Often derided as a Bond movie too far for Roger Moore, "A View to a Kill" is one of his most enjoyable screen outings as the superspy.
The plot features yet another megalomaniac, but is somewhat reasonable in asserting that chaos could be brought to the world if his plan to sweep away Silicon Valley with a giant tidal wave were to succeed.
It's the actor behind this particular world-domination bent lunatic that makes the film so bananas.
Christopher Walken plays the dangerously loopy Max Zorin with a falsetto laugh, dyed blond hair, and camp mannerisms that verge on the psychopathic.
He is also tremendously sporting in observing the obligatory need to keep attempting to kill Bond off without ever seeing the job through properly.

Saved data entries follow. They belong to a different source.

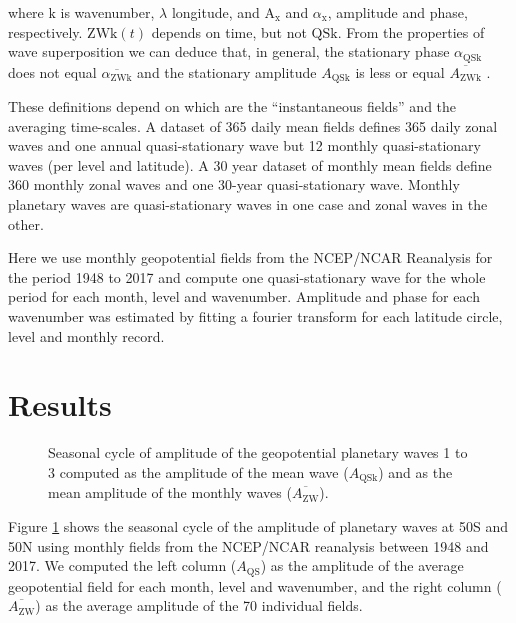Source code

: \documentclass[draft,linenumbers]{agujournal2018}
\begin{document}
where \(\mathrm{k}\) is wavenumber, \(\lambda\) longitude, and
\(\mathrm{A_{x}}\) and \(\alpha_\mathrm{x}\), amplitude and phase,
respectively. \(\mathrm{ZWk}(t)\) depends on time, but not
\(\mathrm{QSk}\). From the properties of wave superposition we can
deduce that, in general, the stationary phase \(\alpha_\mathrm{QSk}\)
does not equal \(\overline{\alpha_\mathrm{ZWk}}\) and the stationary
amplitude \(A_\mathrm{QSk}\) is less or equal
\(\overline{A_\mathrm{ZWk}}\) \citep{Pain2005}.

These definitions depend on which are the ``instantaneous fields'' and
the averaging time-scales. A dataset of 365 daily mean fields defines
365 daily zonal waves and one annual quasi-stationary wave but 12
monthly quasi-stationary waves (per level and latitude). A 30 year
dataset of monthly mean fields define 360 monthly zonal waves and one
30-year quasi-stationary wave. Monthly planetary waves are
quasi-stationary waves in one case and zonal waves in the other.

Here we use monthly geopotential fields from the NCEP/NCAR Reanalysis
\citep{Kalnay1996} for the period 1948 to 2017 and compute one
quasi-stationary wave for the whole period for each month, level and
wavenumber. Amplitude and phase for each wavenumber was estimated by
fitting a fourier transform for each latitude circle, level and monthly
record.

\section{Results}

\begin{figure}[h]

{\centering {}\newline{}

}

\caption{Seasonal cycle of amplitude of the geopotential planetary waves 1 to 3 computed as the amplitude of the mean wave ($A_\mathrm{QSk}$) and as the mean amplitude of the monthly waves ($\overline{A_\mathrm{ZW} }$).}\label{fig:rao}
\end{figure}

Figure \ref{fig:rao} shows the seasonal cycle of the amplitude of
planetary waves at 50\degree S and 50\degree N using monthly fields from
the NCEP/NCAR reanalysis \citep{Kalnay1996} between 1948 and 2017. We
computed the left column (\(A_\mathrm{QS}\)) as the amplitude of the
average geopotential field for each month, level and wavenumber, and the
right column (\(\overline{A_\mathrm{ZW}}\)) as the average amplitude of
the 70 individual fields.
\end{document}

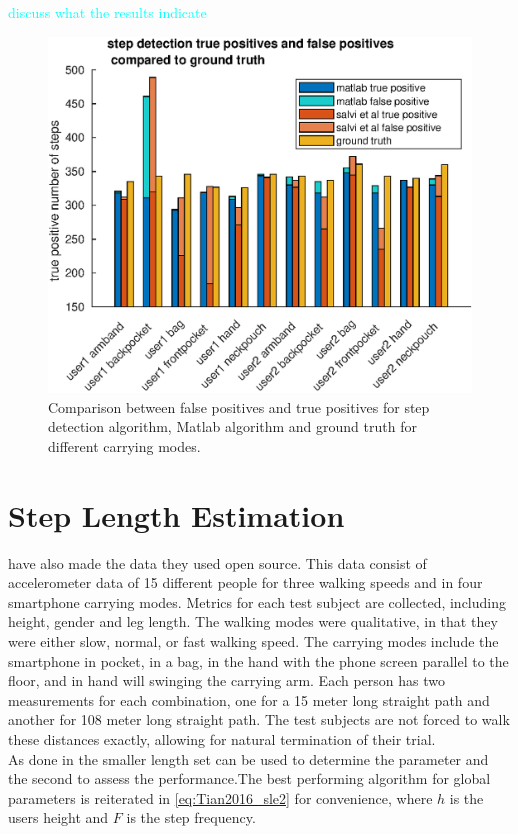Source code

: \textcolor{cyan}{discuss what the results indicate}

\begin{figure}
	\centering
	\includegraphics[width=0.7\linewidth]{images/20200930_1510_tp_fp_abs_comparison}
\caption[False positives and true positives step detection comparison]{Comparison between false positives and true positives for \citet{Salvi2018} step detection algorithm, Matlab algorithm and ground truth for different carrying modes.}
\label{fig:sd_tp_fp_comparison}
\end{figure}

\newpage

\section{Step Length Estimation}

\citet{Vezocnik2019} have also made the data they used open source. This data consist of accelerometer data of 15 different people for three walking speeds and in four smartphone carrying modes. Metrics for each test subject are collected, including height, gender and leg length. The walking modes were qualitative, in that they were either slow, normal, or fast walking speed. The carrying modes include the smartphone in pocket, in a bag, in the hand with the phone screen parallel to the floor, and in hand will swinging the carrying arm. Each person has two measurements for each combination, one for a 15 meter long straight path and another for 108 meter long straight path. The test subjects are not forced to walk these distances exactly, allowing for natural termination of their trial. \\
As done in \cite{Vezocnik2019} the smaller length set can be used to determine the parameter and the second to assess the performance.The best performing algorithm for global parameters is reiterated in \eqref{eq:Tian2016_sle2} for convenience, where $h$ is the users height and $F$ is the step frequency.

A near relentless stream of action set-pieces thunder through a string of exotic locations, forming a mould that's been aped quite closely in structure by the more recent, if less satisfying, "The World is not Enough".
Roger Moore breezes through each spectacular moment of devastation with such wry aplomb that it's hardly any wonder that Zorin's attempts to kill him off become so fevered and outlandish.
There's no denying that the stunts are impressive - just as the rear projection for Moore's close-ups somehow achieve a new height of incompetence.
What's interesting is that, as certain films in the Bond series have set specific benchmarks for tone, "A View to a Kill" is James Bond in comic book perfection.